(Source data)
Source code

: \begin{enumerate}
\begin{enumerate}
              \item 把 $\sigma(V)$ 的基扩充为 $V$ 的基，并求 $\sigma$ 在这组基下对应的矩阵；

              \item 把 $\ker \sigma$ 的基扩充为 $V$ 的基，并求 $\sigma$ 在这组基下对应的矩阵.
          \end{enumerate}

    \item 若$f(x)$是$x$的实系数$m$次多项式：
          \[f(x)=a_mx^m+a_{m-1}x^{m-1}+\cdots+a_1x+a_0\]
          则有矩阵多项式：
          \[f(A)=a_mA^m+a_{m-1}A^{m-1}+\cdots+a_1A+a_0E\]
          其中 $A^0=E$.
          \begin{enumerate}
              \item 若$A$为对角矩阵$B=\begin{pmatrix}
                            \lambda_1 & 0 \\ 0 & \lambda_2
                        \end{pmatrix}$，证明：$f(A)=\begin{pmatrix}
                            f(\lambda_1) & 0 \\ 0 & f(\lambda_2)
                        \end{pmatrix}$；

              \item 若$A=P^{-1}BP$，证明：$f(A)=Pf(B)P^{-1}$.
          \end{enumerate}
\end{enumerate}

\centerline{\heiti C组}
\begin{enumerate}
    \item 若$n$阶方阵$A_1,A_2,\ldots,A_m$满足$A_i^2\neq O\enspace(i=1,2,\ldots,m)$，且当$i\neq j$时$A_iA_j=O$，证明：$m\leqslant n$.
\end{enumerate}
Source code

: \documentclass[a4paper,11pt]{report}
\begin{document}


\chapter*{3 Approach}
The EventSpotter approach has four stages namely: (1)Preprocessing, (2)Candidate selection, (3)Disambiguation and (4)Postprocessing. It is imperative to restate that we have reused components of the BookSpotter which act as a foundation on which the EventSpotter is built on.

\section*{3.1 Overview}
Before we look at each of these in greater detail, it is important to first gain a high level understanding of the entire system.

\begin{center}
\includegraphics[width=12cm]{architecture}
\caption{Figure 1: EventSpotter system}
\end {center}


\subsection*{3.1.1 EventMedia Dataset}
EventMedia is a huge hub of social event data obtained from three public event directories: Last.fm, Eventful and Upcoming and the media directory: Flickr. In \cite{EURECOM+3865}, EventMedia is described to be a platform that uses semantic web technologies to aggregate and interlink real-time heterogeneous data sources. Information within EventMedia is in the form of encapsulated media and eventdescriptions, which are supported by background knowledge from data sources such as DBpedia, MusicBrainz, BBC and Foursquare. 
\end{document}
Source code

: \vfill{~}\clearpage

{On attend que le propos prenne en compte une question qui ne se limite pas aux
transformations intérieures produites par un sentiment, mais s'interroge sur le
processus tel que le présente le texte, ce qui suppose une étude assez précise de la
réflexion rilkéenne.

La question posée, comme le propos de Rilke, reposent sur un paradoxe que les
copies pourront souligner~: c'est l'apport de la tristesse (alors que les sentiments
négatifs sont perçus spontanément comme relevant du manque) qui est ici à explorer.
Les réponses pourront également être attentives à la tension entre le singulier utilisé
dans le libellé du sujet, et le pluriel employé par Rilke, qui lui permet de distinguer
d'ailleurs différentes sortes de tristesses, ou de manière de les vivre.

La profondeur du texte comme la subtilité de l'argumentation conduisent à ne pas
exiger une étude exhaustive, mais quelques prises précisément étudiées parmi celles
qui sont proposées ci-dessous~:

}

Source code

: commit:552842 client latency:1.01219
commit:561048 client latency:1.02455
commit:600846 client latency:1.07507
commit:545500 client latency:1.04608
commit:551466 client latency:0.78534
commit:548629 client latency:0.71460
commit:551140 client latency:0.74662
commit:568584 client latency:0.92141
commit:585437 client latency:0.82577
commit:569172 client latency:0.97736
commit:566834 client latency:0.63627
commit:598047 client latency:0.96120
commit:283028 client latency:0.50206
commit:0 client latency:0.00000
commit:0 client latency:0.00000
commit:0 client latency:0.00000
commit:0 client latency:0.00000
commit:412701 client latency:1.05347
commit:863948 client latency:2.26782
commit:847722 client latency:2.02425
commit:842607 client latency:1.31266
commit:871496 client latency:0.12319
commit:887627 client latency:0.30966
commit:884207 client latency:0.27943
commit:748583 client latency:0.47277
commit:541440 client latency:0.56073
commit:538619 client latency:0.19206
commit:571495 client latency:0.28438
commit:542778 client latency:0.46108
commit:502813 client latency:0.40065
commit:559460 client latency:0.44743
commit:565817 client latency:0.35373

— Task directions —
Output, from the data above, the lines from the line with "commit:551140 client latency:0.74662" to the line with "commit:598047 client latency:0.96120" exactly as they stand, both ends included and nothing else.

— Task output —
commit:551140 client latency:0.74662
commit:568584 client latency:0.92141
commit:585437 client latency:0.82577
commit:569172 client latency:0.97736
commit:566834 client latency:0.63627
commit:598047 client latency:0.96120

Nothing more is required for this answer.